Por: Teresa Bustillo Martínez
¿Se necesita una zona de confort para el videoarte?
Desde su primera edición, el Comité Organizador del Festival Internacional de Videoarte de Camagüey ha insistido en hacer de este evento un espacio destinado, no solo a la exhibición de las obras en concurso, sino también ocupado en propiciar la reflexión teórica en torno a problemáticas sustantivas de la videocreación. Este año, mediado un poco por el azar concurrente lezamiano (lo reconozco) se han dado cita 4 voces con suma experiencia en los terrenos relativos a los circuitos expositivos del arte contemporáneo en general, y del videoarte en particular.
Esta coincidencia (y otras vivencias personales mucho menos memorables) me han provocado la escritura de estas líneas, que no intentarán más que llamar la atención sobre el extraño maridaje entre el videoarte y los circuitos de distribución. Ya la psicología ha definido algunas categorías para la tipificación de los conflictos interpersonales y, sin que esta sea mi área del conocimiento, me atrevo a conjeturar ciertas convergencias entre las relaciones de atracción-evitación, y las tensiones que tienen lugar entre la videocreación y los espacios destinados a su promoción.
El videoarte, luego de más de medio siglo de existencia, sigue coronado por la aureola de la experimentación -aun cuando detrás de esta aureola se escondan, a veces, intenciones más pretensiosas que sinceras- y, en consecuencia, el sistema de instituciones afines lo asume como una estrategia viable para estar en “sintonía” con una de las producciones más renovadoras del panorama visual contemporáneo. Sin embargo, aún son pocos los espacios que sin titubeos se arriesgan a especializarse en la exhibición de videoarte porque una parte importante de ese sistema promocional -el mercado- todavía mantiene ciertas reticencias e impericias en la comercialización de la morfología.

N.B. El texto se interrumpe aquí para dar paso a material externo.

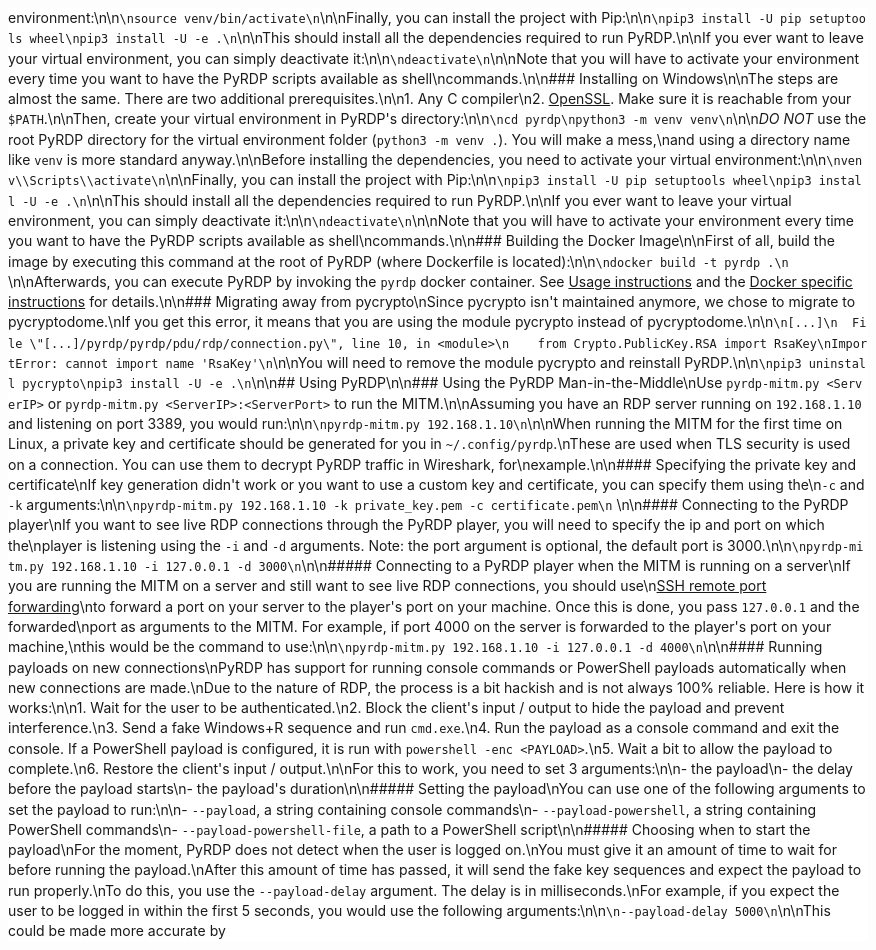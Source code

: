 environment:\n\n```\nsource venv/bin/activate\n```\n\nFinally, you can install the project with Pip:\n\n```\npip3 install -U pip setuptools wheel\npip3 install -U -e .\n```\n\nThis should install all the dependencies required to run PyRDP.\n\nIf you ever want to leave your virtual environment, you can simply deactivate it:\n\n```\ndeactivate\n```\n\nNote that you will have to activate your environment every time you want to have the PyRDP scripts available as shell\ncommands.\n\n### Installing on Windows\n\nThe steps are almost the same. There are two additional prerequisites.\n\n1. Any C compiler\n2. [OpenSSL](https://wiki.openssl.org/index.php/Binaries). Make sure it is reachable from your `$PATH`.\n\nThen, create your virtual environment in PyRDP's directory:\n\n```\ncd pyrdp\npython3 -m venv venv\n```\n\n*DO NOT* use the root PyRDP directory for the virtual environment folder (`python3 -m venv .`). You will make a mess,\nand using a directory name like `venv` is more standard anyway.\n\nBefore installing the dependencies, you need to activate your virtual environment:\n\n```\nvenv\\Scripts\\activate\n```\n\nFinally, you can install the project with Pip:\n\n```\npip3 install -U pip setuptools wheel\npip3 install -U -e .\n```\n\nThis should install all the dependencies required to run PyRDP.\n\nIf you ever want to leave your virtual environment, you can simply deactivate it:\n\n```\ndeactivate\n```\n\nNote that you will have to activate your environment every time you want to have the PyRDP scripts available as shell\ncommands.\n\n### Building the Docker Image\n\nFirst of all, build the image by executing this command at the root of PyRDP (where Dockerfile is located):\n\n```\ndocker build -t pyrdp .\n```\n\nAfterwards, you can execute PyRDP by invoking the `pyrdp` docker container. See [Usage instructions](#using-pyrdp) and the [Docker specific instructions](#docker-specific-usage-instructions) for details.\n\n### Migrating away from pycrypto\nSince pycrypto isn't maintained anymore, we chose to migrate to pycryptodome.\nIf you get this error, it means that you are using the module pycrypto instead of pycryptodome.\n\n```\n[...]\n  File \"[...]/pyrdp/pyrdp/pdu/rdp/connection.py\", line 10, in <module>\n    from Crypto.PublicKey.RSA import RsaKey\nImportError: cannot import name 'RsaKey'\n```\n\nYou will need to remove the module pycrypto and reinstall PyRDP.\n\n```\npip3 uninstall pycrypto\npip3 install -U -e .\n```\n\n## Using PyRDP\n\n### Using the PyRDP Man-in-the-Middle\nUse `pyrdp-mitm.py <ServerIP>` or `pyrdp-mitm.py <ServerIP>:<ServerPort>` to run the MITM.\n\nAssuming you have an RDP server running on `192.168.1.10` and listening on port 3389, you would run:\n\n```\npyrdp-mitm.py 192.168.1.10\n```\n\nWhen running the MITM for the first time on Linux, a private key and certificate should be generated for you in `~/.config/pyrdp`.\nThese are used when TLS security is used on a connection. You can use them to decrypt PyRDP traffic in Wireshark, for\nexample.\n\n#### Specifying the private key and certificate\nIf key generation didn't work or you want to use a custom key and certificate, you can specify them using the\n`-c` and `-k` arguments:\n\n```\npyrdp-mitm.py 192.168.1.10 -k private_key.pem -c certificate.pem\n``` \n\n#### Connecting to the PyRDP player\nIf you want to see live RDP connections through the PyRDP player, you will need to specify the ip and port on which the\nplayer is listening using the `-i` and `-d` arguments. Note: the port argument is optional, the default port is 3000.\n\n```\npyrdp-mitm.py 192.168.1.10 -i 127.0.0.1 -d 3000\n```\n\n##### Connecting to a PyRDP player when the MITM is running on a server\nIf you are running the MITM on a server and still want to see live RDP connections, you should use\n[SSH remote port forwarding](https://www.booleanworld.com/guide-ssh-port-forwarding-tunnelling/)\nto forward a port on your server to the player's port on your machine. Once this is done, you pass `127.0.0.1` and the forwarded\nport as arguments to the MITM. For example, if port 4000 on the server is forwarded to the player's port on your machine,\nthis would be the command to use:\n\n```\npyrdp-mitm.py 192.168.1.10 -i 127.0.0.1 -d 4000\n```\n\n#### Running payloads on new connections\nPyRDP has support for running console commands or PowerShell payloads automatically when new connections are made.\nDue to the nature of RDP, the process is a bit hackish and is not always 100% reliable. Here is how it works:\n\n1. Wait for the user to be authenticated.\n2. Block the client's input / output to hide the payload and prevent interference.\n3. Send a fake Windows+R sequence and run `cmd.exe`.\n4. Run the payload as a console command and exit the console. If a PowerShell payload is configured, it is run with `powershell -enc <PAYLOAD>`.\n5. Wait a bit to allow the payload to complete.\n6. Restore the client's input / output.\n\nFor this to work, you need to set 3 arguments:\n\n- the payload\n- the delay before the payload starts\n- the payload's duration\n\n##### Setting the payload\nYou can use one of the following arguments to set the payload to run:\n\n- `--payload`, a string containing console commands\n- `--payload-powershell`, a string containing PowerShell commands\n- `--payload-powershell-file`, a path to a PowerShell script\n\n##### Choosing when to start the payload\nFor the moment, PyRDP does not detect when the user is logged on.\nYou must give it an amount of time to wait for before running the payload.\nAfter this amount of time has passed, it will send the fake key sequences and expect the payload to run properly.\nTo do this, you use the `--payload-delay` argument. The delay is in milliseconds.\nFor example, if you expect the user to be logged in within the first 5 seconds, you would use the following arguments:\n\n```\n--payload-delay 5000\n```\n\nThis could be made more accurate by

Pero culpar exclusivamente al mercado puede resultar inapropiado. Junto a él y con un indiscutible valor simbólico de legitimación figura el museo, uno de los legados más contundentes del proyecto moderno y en franco cuestionamiento desde hace varias décadas. Por lo que, casas subastadoras de un lado e instituciones museísticas por otro, constituyen las fases finales de un proceso ni ingenuo ni espontáneo, sino completamente mediado por las voluntades de poder. Y de esas voluntades de poder y de sus respectivas zonas de confort se trata este asunto.
Cuando la rebeldía se convierte en norma; cuando el sistema simula el caos; cuando las ideas se diluyen en entelequias venidas a más y a eso le llamamos arte; cuando las maneras se amaneran y los convencimientos nos llegan por terceros, las prescripciones se tornan inviables. No hay recetas, no hay maneras predictibles, no hay esquemas que repetir. Solo sé lo que no quiero, pero no tengo claro cómo evitarlo.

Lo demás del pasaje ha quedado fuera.